_REQUIRED WORK_: Wherever the string "minimum" appears in the listing, copy that line.

_PROVIDED ENTRIES_:
=== Begin Enclosure ===

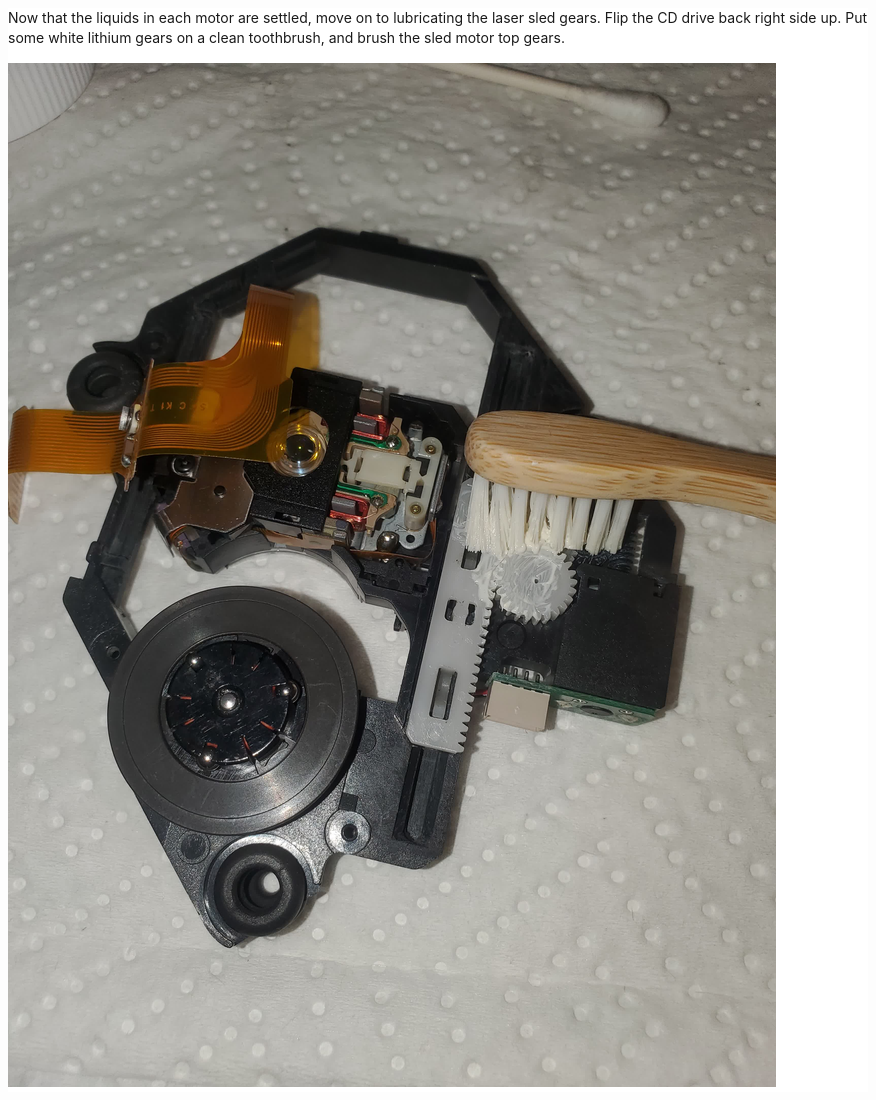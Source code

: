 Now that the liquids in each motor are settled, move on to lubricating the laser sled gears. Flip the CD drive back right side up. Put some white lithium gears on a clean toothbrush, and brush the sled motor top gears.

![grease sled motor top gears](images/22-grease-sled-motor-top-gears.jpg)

=== End Enclosure ===
=== Begin Enclosure ===

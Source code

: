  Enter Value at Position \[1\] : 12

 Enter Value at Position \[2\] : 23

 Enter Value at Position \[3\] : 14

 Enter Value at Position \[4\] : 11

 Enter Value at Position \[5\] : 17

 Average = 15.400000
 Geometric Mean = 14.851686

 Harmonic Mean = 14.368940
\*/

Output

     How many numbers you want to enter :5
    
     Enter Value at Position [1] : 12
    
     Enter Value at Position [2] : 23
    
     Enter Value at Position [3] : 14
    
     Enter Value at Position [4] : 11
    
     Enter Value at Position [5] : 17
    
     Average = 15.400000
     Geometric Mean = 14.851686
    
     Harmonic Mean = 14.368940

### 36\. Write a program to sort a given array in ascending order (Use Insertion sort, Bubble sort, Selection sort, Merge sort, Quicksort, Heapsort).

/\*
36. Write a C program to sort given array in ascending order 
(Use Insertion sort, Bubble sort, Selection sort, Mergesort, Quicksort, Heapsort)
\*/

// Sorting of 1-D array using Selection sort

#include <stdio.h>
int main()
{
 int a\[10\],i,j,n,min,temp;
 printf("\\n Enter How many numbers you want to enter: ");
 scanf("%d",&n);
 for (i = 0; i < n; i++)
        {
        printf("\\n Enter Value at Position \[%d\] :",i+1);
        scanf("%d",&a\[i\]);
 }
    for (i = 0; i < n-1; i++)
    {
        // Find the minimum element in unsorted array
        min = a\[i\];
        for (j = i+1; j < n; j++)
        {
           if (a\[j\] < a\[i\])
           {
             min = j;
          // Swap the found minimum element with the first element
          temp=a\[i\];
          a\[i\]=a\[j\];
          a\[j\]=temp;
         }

=== End Enclosure ===

_ANSWER AREA_:
        // Find the minimum element in unsorted array
          // Swap the found minimum element with the first element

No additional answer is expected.